Aspirin does not reduce cardiovascular events in asymptomatic persons with low ankle-brachial index, according to a recent study.

Researchers in Scotland conducted the Aspirin for Asymptomatic Atherosclerosis trial, an intention-to-treat randomized, double-blind placebo-controlled trial involving 3,350 Scottish men and women 50 to 75 years of age who had no clinical coronary artery disease but had a low ankle-brachial index (ABI) on screening. Participants were assigned to receive 100 mg of enteric-coated aspirin per day or placebo. The study's primary end points included initial fatal or nonfatal coronary event, stroke or revascularization; secondary end points were all initial vascular events, including angina, intermittent claudication or transient ischemic attack, and all-cause mortality. The study results appear in the March 3 Journal of the American Medical Association.

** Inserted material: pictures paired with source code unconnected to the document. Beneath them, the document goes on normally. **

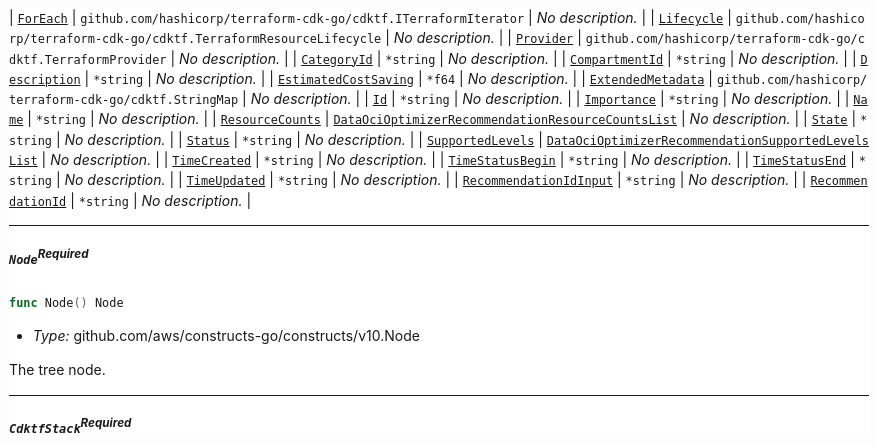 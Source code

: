 | <code><a href="#rhizo-co-terraform-provider-oci.dataOciOptimizerRecommendation.DataOciOptimizerRecommendation.property.forEach">ForEach</a></code> | <code>github.com/hashicorp/terraform-cdk-go/cdktf.ITerraformIterator</code> | *No description.* |
| <code><a href="#rhizo-co-terraform-provider-oci.dataOciOptimizerRecommendation.DataOciOptimizerRecommendation.property.lifecycle">Lifecycle</a></code> | <code>github.com/hashicorp/terraform-cdk-go/cdktf.TerraformResourceLifecycle</code> | *No description.* |
| <code><a href="#rhizo-co-terraform-provider-oci.dataOciOptimizerRecommendation.DataOciOptimizerRecommendation.property.provider">Provider</a></code> | <code>github.com/hashicorp/terraform-cdk-go/cdktf.TerraformProvider</code> | *No description.* |
| <code><a href="#rhizo-co-terraform-provider-oci.dataOciOptimizerRecommendation.DataOciOptimizerRecommendation.property.categoryId">CategoryId</a></code> | <code>*string</code> | *No description.* |
| <code><a href="#rhizo-co-terraform-provider-oci.dataOciOptimizerRecommendation.DataOciOptimizerRecommendation.property.compartmentId">CompartmentId</a></code> | <code>*string</code> | *No description.* |
| <code><a href="#rhizo-co-terraform-provider-oci.dataOciOptimizerRecommendation.DataOciOptimizerRecommendation.property.description">Description</a></code> | <code>*string</code> | *No description.* |
| <code><a href="#rhizo-co-terraform-provider-oci.dataOciOptimizerRecommendation.DataOciOptimizerRecommendation.property.estimatedCostSaving">EstimatedCostSaving</a></code> | <code>*f64</code> | *No description.* |
| <code><a href="#rhizo-co-terraform-provider-oci.dataOciOptimizerRecommendation.DataOciOptimizerRecommendation.property.extendedMetadata">ExtendedMetadata</a></code> | <code>github.com/hashicorp/terraform-cdk-go/cdktf.StringMap</code> | *No description.* |
| <code><a href="#rhizo-co-terraform-provider-oci.dataOciOptimizerRecommendation.DataOciOptimizerRecommendation.property.id">Id</a></code> | <code>*string</code> | *No description.* |
| <code><a href="#rhizo-co-terraform-provider-oci.dataOciOptimizerRecommendation.DataOciOptimizerRecommendation.property.importance">Importance</a></code> | <code>*string</code> | *No description.* |
| <code><a href="#rhizo-co-terraform-provider-oci.dataOciOptimizerRecommendation.DataOciOptimizerRecommendation.property.name">Name</a></code> | <code>*string</code> | *No description.* |
| <code><a href="#rhizo-co-terraform-provider-oci.dataOciOptimizerRecommendation.DataOciOptimizerRecommendation.property.resourceCounts">ResourceCounts</a></code> | <code><a href="#rhizo-co-terraform-provider-oci.dataOciOptimizerRecommendation.DataOciOptimizerRecommendationResourceCountsList">DataOciOptimizerRecommendationResourceCountsList</a></code> | *No description.* |
| <code><a href="#rhizo-co-terraform-provider-oci.dataOciOptimizerRecommendation.DataOciOptimizerRecommendation.property.state">State</a></code> | <code>*string</code> | *No description.* |
| <code><a href="#rhizo-co-terraform-provider-oci.dataOciOptimizerRecommendation.DataOciOptimizerRecommendation.property.status">Status</a></code> | <code>*string</code> | *No description.* |
| <code><a href="#rhizo-co-terraform-provider-oci.dataOciOptimizerRecommendation.DataOciOptimizerRecommendation.property.supportedLevels">SupportedLevels</a></code> | <code><a href="#rhizo-co-terraform-provider-oci.dataOciOptimizerRecommendation.DataOciOptimizerRecommendationSupportedLevelsList">DataOciOptimizerRecommendationSupportedLevelsList</a></code> | *No description.* |
| <code><a href="#rhizo-co-terraform-provider-oci.dataOciOptimizerRecommendation.DataOciOptimizerRecommendation.property.timeCreated">TimeCreated</a></code> | <code>*string</code> | *No description.* |
| <code><a href="#rhizo-co-terraform-provider-oci.dataOciOptimizerRecommendation.DataOciOptimizerRecommendation.property.timeStatusBegin">TimeStatusBegin</a></code> | <code>*string</code> | *No description.* |
| <code><a href="#rhizo-co-terraform-provider-oci.dataOciOptimizerRecommendation.DataOciOptimizerRecommendation.property.timeStatusEnd">TimeStatusEnd</a></code> | <code>*string</code> | *No description.* |
| <code><a href="#rhizo-co-terraform-provider-oci.dataOciOptimizerRecommendation.DataOciOptimizerRecommendation.property.timeUpdated">TimeUpdated</a></code> | <code>*string</code> | *No description.* |
| <code><a href="#rhizo-co-terraform-provider-oci.dataOciOptimizerRecommendation.DataOciOptimizerRecommendation.property.recommendationIdInput">RecommendationIdInput</a></code> | <code>*string</code> | *No description.* |
| <code><a href="#rhizo-co-terraform-provider-oci.dataOciOptimizerRecommendation.DataOciOptimizerRecommendation.property.recommendationId">RecommendationId</a></code> | <code>*string</code> | *No description.* |

---

##### `Node`<sup>Required</sup> <a name="Node" id="rhizo-co-terraform-provider-oci.dataOciOptimizerRecommendation.DataOciOptimizerRecommendation.property.node"></a>

```go
func Node() Node
```

- *Type:* github.com/aws/constructs-go/constructs/v10.Node

The tree node.

---

##### `CdktfStack`<sup>Required</sup> <a name="CdktfStack" id="rhizo-co-terraform-provider-oci.dataOciOptimizerRecommendation.DataOciOptimizerRecommendation.property.cdktfStack"></a>
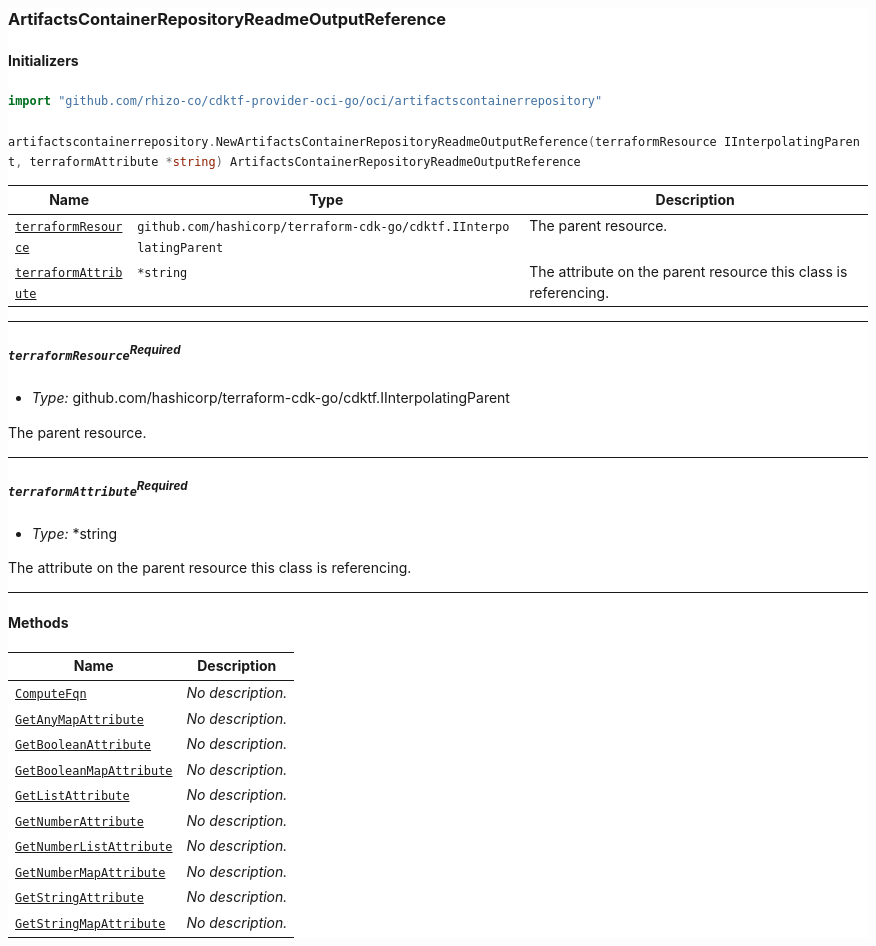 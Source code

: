 ### ArtifactsContainerRepositoryReadmeOutputReference <a name="ArtifactsContainerRepositoryReadmeOutputReference" id="rhizo-co-terraform-provider-oci.artifactsContainerRepository.ArtifactsContainerRepositoryReadmeOutputReference"></a>

#### Initializers <a name="Initializers" id="rhizo-co-terraform-provider-oci.artifactsContainerRepository.ArtifactsContainerRepositoryReadmeOutputReference.Initializer"></a>

```go
import "github.com/rhizo-co/cdktf-provider-oci-go/oci/artifactscontainerrepository"

artifactscontainerrepository.NewArtifactsContainerRepositoryReadmeOutputReference(terraformResource IInterpolatingParent, terraformAttribute *string) ArtifactsContainerRepositoryReadmeOutputReference
```

| **Name** | **Type** | **Description** |
| --- | --- | --- |
| <code><a href="#rhizo-co-terraform-provider-oci.artifactsContainerRepository.ArtifactsContainerRepositoryReadmeOutputReference.Initializer.parameter.terraformResource">terraformResource</a></code> | <code>github.com/hashicorp/terraform-cdk-go/cdktf.IInterpolatingParent</code> | The parent resource. |
| <code><a href="#rhizo-co-terraform-provider-oci.artifactsContainerRepository.ArtifactsContainerRepositoryReadmeOutputReference.Initializer.parameter.terraformAttribute">terraformAttribute</a></code> | <code>*string</code> | The attribute on the parent resource this class is referencing. |

---

##### `terraformResource`<sup>Required</sup> <a name="terraformResource" id="rhizo-co-terraform-provider-oci.artifactsContainerRepository.ArtifactsContainerRepositoryReadmeOutputReference.Initializer.parameter.terraformResource"></a>

- *Type:* github.com/hashicorp/terraform-cdk-go/cdktf.IInterpolatingParent

The parent resource.

---

##### `terraformAttribute`<sup>Required</sup> <a name="terraformAttribute" id="rhizo-co-terraform-provider-oci.artifactsContainerRepository.ArtifactsContainerRepositoryReadmeOutputReference.Initializer.parameter.terraformAttribute"></a>

- *Type:* *string

The attribute on the parent resource this class is referencing.

---

#### Methods <a name="Methods" id="Methods"></a>

| **Name** | **Description** |
| --- | --- |
| <code><a href="#rhizo-co-terraform-provider-oci.artifactsContainerRepository.ArtifactsContainerRepositoryReadmeOutputReference.computeFqn">ComputeFqn</a></code> | *No description.* |
| <code><a href="#rhizo-co-terraform-provider-oci.artifactsContainerRepository.ArtifactsContainerRepositoryReadmeOutputReference.getAnyMapAttribute">GetAnyMapAttribute</a></code> | *No description.* |
| <code><a href="#rhizo-co-terraform-provider-oci.artifactsContainerRepository.ArtifactsContainerRepositoryReadmeOutputReference.getBooleanAttribute">GetBooleanAttribute</a></code> | *No description.* |
| <code><a href="#rhizo-co-terraform-provider-oci.artifactsContainerRepository.ArtifactsContainerRepositoryReadmeOutputReference.getBooleanMapAttribute">GetBooleanMapAttribute</a></code> | *No description.* |
| <code><a href="#rhizo-co-terraform-provider-oci.artifactsContainerRepository.ArtifactsContainerRepositoryReadmeOutputReference.getListAttribute">GetListAttribute</a></code> | *No description.* |
| <code><a href="#rhizo-co-terraform-provider-oci.artifactsContainerRepository.ArtifactsContainerRepositoryReadmeOutputReference.getNumberAttribute">GetNumberAttribute</a></code> | *No description.* |
| <code><a href="#rhizo-co-terraform-provider-oci.artifactsContainerRepository.ArtifactsContainerRepositoryReadmeOutputReference.getNumberListAttribute">GetNumberListAttribute</a></code> | *No description.* |
| <code><a href="#rhizo-co-terraform-provider-oci.artifactsContainerRepository.ArtifactsContainerRepositoryReadmeOutputReference.getNumberMapAttribute">GetNumberMapAttribute</a></code> | *No description.* |
| <code><a href="#rhizo-co-terraform-provider-oci.artifactsContainerRepository.ArtifactsContainerRepositoryReadmeOutputReference.getStringAttribute">GetStringAttribute</a></code> | *No description.* |
| <code><a href="#rhizo-co-terraform-provider-oci.artifactsContainerRepository.ArtifactsContainerRepositoryReadmeOutputReference.getStringMapAttribute">GetStringMapAttribute</a></code> | *No description.* |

Study participants were followed for a mean of 8.2 years. During that time, 357 had a coronary event, stroke or revascularization, with no statistically significant difference between the aspirin and placebo groups (13.7 events per 1,000 person-years vs. 13.3 events per 1,000 person-years; hazard ratio [HR], 1.03; 95% CI, 0.84 to 1.27). Likewise, no statistically significant difference was seen between groups in the 578 participants who experienced an initial vascular event (22.8 events per 1,000 person-years vs. 22.9 events per 1,000 person-years; HR, 1.00; 95% CI, 0.85 to 1.17). All-cause mortality was also similar in the aspirin and placebo groups (176 deaths vs. 186 deaths; HR, 0.95; 95% CI, 0.77 to 1.16). Thirty-four participants in the aspirin group and 20 in the placebo group had major hemorrhage requiring hospital admission (2.5 per 1,000 person-years vs. 1.5 per 1,000 person-years; HR, 1.71; 95% CI, 0.99 to 2.97).

The authors acknowledged that their study had a limited power to detect a small aspirin effect, that the study population included many more women than men (approximately 70% vs. approximately 30%), and that overall rates of cardiovascular and cerebrovascular events were low. They questioned whether a larger trial in this area would be warranted, given that the number of events prevented was small and that aspirin therapy can have harmful side effects. The authors concluded that aspirin did not reduce cardiovascular events in asymptomatic persons with a low ABI, but did not rule out the possibility that other interventions in this population, such as statins, may be helpful.

“These data do not support recommendations for ABI screening in an effort to ultimately reduce CVD event rates in patients at risk for peripheral artery disease,” an accompanying editorial said. “Future studies using different markers of increased risk are needed, including the ABI, to address whether therapeutic or lifestyle modifications affect outcomes among patients identified by those markers.”